◆ **WHAT THE TASK REQUIRES**: Transcribe all data verbatim. Skip the pictures.

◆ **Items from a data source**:
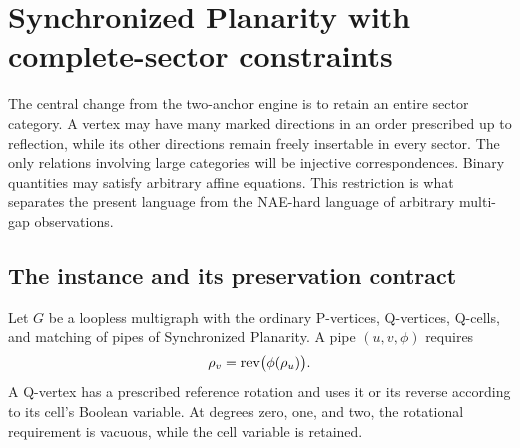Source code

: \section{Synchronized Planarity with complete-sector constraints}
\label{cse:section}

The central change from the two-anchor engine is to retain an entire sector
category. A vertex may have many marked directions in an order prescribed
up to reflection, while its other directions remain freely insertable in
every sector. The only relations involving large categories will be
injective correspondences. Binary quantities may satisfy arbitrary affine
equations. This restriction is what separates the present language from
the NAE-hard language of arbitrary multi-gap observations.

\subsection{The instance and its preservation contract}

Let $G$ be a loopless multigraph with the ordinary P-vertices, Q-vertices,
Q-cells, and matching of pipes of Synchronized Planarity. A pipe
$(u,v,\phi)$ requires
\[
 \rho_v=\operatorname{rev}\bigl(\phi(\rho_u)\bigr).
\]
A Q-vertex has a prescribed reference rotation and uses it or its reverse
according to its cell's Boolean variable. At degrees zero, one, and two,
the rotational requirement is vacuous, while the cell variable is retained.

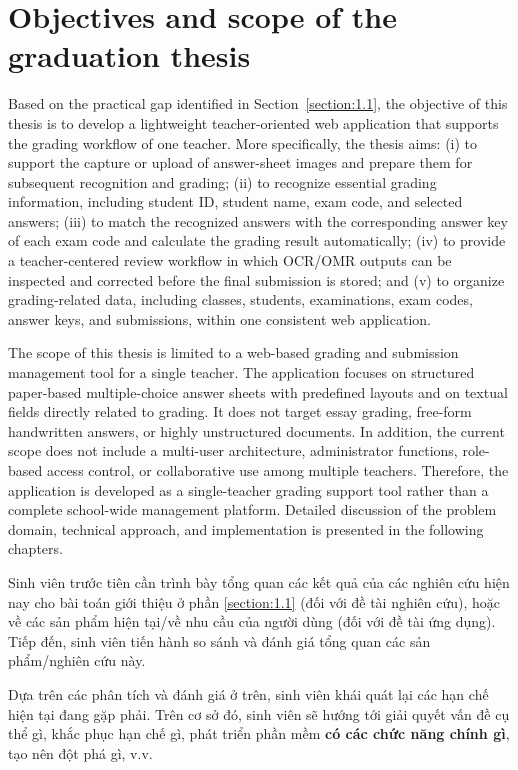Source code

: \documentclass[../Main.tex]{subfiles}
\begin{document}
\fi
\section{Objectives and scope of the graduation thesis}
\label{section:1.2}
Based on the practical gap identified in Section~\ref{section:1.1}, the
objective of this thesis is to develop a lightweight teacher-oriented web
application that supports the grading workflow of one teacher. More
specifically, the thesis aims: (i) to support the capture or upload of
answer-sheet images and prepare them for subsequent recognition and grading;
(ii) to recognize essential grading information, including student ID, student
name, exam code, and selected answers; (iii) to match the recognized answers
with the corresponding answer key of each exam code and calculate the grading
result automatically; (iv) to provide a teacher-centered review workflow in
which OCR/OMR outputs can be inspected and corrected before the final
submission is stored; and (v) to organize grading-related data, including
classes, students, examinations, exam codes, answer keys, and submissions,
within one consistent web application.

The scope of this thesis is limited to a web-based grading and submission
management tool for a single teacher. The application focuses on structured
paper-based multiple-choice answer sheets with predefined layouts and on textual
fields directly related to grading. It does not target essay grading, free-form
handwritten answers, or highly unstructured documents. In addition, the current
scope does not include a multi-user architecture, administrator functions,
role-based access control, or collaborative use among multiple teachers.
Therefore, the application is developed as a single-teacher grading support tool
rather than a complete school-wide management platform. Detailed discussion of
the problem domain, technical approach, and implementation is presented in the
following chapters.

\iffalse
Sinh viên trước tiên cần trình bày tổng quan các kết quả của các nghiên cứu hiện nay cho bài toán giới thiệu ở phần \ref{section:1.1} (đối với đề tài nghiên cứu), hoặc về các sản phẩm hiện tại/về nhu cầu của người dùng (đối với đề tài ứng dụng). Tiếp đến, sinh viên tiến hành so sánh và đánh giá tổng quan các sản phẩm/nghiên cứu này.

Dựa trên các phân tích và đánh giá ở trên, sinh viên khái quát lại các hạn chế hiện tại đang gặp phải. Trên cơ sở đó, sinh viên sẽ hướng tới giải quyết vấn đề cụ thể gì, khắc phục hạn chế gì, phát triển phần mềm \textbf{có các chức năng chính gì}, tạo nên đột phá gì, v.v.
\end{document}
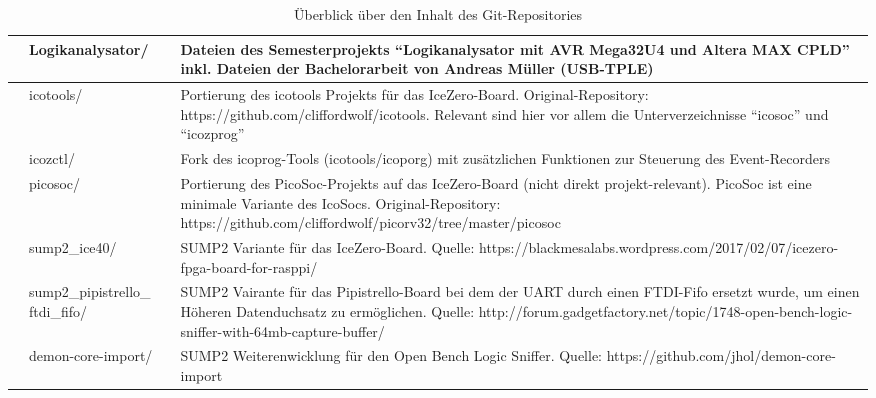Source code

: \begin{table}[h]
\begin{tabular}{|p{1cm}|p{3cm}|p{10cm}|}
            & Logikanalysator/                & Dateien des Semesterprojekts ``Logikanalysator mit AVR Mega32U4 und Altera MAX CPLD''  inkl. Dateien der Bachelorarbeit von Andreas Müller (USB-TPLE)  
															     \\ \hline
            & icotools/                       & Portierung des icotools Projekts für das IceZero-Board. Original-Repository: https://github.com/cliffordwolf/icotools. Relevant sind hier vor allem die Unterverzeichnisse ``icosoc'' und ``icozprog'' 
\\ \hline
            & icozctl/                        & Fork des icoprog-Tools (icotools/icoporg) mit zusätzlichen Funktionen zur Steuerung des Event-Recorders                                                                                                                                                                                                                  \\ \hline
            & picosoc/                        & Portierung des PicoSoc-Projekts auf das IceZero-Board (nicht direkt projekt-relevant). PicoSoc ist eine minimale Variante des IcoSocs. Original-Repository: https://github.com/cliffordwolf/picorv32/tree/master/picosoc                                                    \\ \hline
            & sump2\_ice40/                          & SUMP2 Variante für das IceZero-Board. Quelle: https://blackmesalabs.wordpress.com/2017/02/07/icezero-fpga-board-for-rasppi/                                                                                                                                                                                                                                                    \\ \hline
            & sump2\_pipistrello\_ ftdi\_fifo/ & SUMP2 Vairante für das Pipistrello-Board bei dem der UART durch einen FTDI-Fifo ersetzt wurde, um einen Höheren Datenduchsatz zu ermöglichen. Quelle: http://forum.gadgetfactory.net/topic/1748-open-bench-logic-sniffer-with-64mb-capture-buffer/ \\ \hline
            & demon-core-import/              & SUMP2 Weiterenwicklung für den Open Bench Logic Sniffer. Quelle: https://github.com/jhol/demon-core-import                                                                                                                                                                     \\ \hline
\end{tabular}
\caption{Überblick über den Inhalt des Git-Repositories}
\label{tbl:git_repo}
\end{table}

◆ **SOLUTION TO THE PROBLEM**:
Source code

: \section{Synchronized Planarity with complete-sector constraints}
\label{cse:section}

The central change from the two-anchor engine is to retain an entire sector
category. A vertex may have many marked directions in an order prescribed
up to reflection, while its other directions remain freely insertable in
every sector. The only relations involving large categories will be
injective correspondences. Binary quantities may satisfy arbitrary affine
equations. This restriction is what separates the present language from
the NAE-hard language of arbitrary multi-gap observations.

\subsection{The instance and its preservation contract}

Let $G$ be a loopless multigraph with the ordinary P-vertices, Q-vertices,
Q-cells, and matching of pipes of Synchronized Planarity. A pipe
$(u,v,\phi)$ requires
\[
 \rho_v=\operatorname{rev}\bigl(\phi(\rho_u)\bigr).
\]
A Q-vertex has a prescribed reference rotation and uses it or its reverse
according to its cell's Boolean variable. At degrees zero, one, and two,
the rotational requirement is vacuous, while the cell variable is retained.

Source code

: \documentclass[../Main.tex]{subfiles}
\begin{document}
\fi
\section{Objectives and scope of the graduation thesis}
\label{section:1.2}
Based on the practical gap identified in Section~\ref{section:1.1}, the
objective of this thesis is to develop a lightweight teacher-oriented web
application that supports the grading workflow of one teacher. More
specifically, the thesis aims: (i) to support the capture or upload of
answer-sheet images and prepare them for subsequent recognition and grading;
(ii) to recognize essential grading information, including student ID, student
name, exam code, and selected answers; (iii) to match the recognized answers
with the corresponding answer key of each exam code and calculate the grading
result automatically; (iv) to provide a teacher-centered review workflow in
which OCR/OMR outputs can be inspected and corrected before the final
submission is stored; and (v) to organize grading-related data, including
classes, students, examinations, exam codes, answer keys, and submissions,
within one consistent web application.

The scope of this thesis is limited to a web-based grading and submission
management tool for a single teacher. The application focuses on structured
paper-based multiple-choice answer sheets with predefined layouts and on textual
fields directly related to grading. It does not target essay grading, free-form
handwritten answers, or highly unstructured documents. In addition, the current
scope does not include a multi-user architecture, administrator functions,
role-based access control, or collaborative use among multiple teachers.
Therefore, the application is developed as a single-teacher grading support tool
rather than a complete school-wide management platform. Detailed discussion of
the problem domain, technical approach, and implementation is presented in the
following chapters.

\iffalse
Sinh viên trước tiên cần trình bày tổng quan các kết quả của các nghiên cứu hiện nay cho bài toán giới thiệu ở phần \ref{section:1.1} (đối với đề tài nghiên cứu), hoặc về các sản phẩm hiện tại/về nhu cầu của người dùng (đối với đề tài ứng dụng). Tiếp đến, sinh viên tiến hành so sánh và đánh giá tổng quan các sản phẩm/nghiên cứu này.

Dựa trên các phân tích và đánh giá ở trên, sinh viên khái quát lại các hạn chế hiện tại đang gặp phải. Trên cơ sở đó, sinh viên sẽ hướng tới giải quyết vấn đề cụ thể gì, khắc phục hạn chế gì, phát triển phần mềm \textbf{có các chức năng chính gì}, tạo nên đột phá gì, v.v.
\end{document}
Source code

: \begin{table}[h]
\begin{tabular}{|p{1cm}|p{3cm}|p{10cm}|}
            & Logikanalysator/                & Dateien des Semesterprojekts ``Logikanalysator mit AVR Mega32U4 und Altera MAX CPLD''  inkl. Dateien der Bachelorarbeit von Andreas Müller (USB-TPLE)  
															     \\ \hline
            & icotools/                       & Portierung des icotools Projekts für das IceZero-Board. Original-Repository: https://github.com/cliffordwolf/icotools. Relevant sind hier vor allem die Unterverzeichnisse ``icosoc'' und ``icozprog'' 
\\ \hline
            & icozctl/                        & Fork des icoprog-Tools (icotools/icoporg) mit zusätzlichen Funktionen zur Steuerung des Event-Recorders                                                                                                                                                                                                                  \\ \hline
            & picosoc/                        & Portierung des PicoSoc-Projekts auf das IceZero-Board (nicht direkt projekt-relevant). PicoSoc ist eine minimale Variante des IcoSocs. Original-Repository: https://github.com/cliffordwolf/picorv32/tree/master/picosoc                                                    \\ \hline
            & sump2\_ice40/                          & SUMP2 Variante für das IceZero-Board. Quelle: https://blackmesalabs.wordpress.com/2017/02/07/icezero-fpga-board-for-rasppi/                                                                                                                                                                                                                                                    \\ \hline
            & sump2\_pipistrello\_ ftdi\_fifo/ & SUMP2 Vairante für das Pipistrello-Board bei dem der UART durch einen FTDI-Fifo ersetzt wurde, um einen Höheren Datenduchsatz zu ermöglichen. Quelle: http://forum.gadgetfactory.net/topic/1748-open-bench-logic-sniffer-with-64mb-capture-buffer/ \\ \hline
            & demon-core-import/              & SUMP2 Weiterenwicklung für den Open Bench Logic Sniffer. Quelle: https://github.com/jhol/demon-core-import                                                                                                                                                                     \\ \hline
\end{tabular}
\caption{Überblick über den Inhalt des Git-Repositories}
\label{tbl:git_repo}
\end{table}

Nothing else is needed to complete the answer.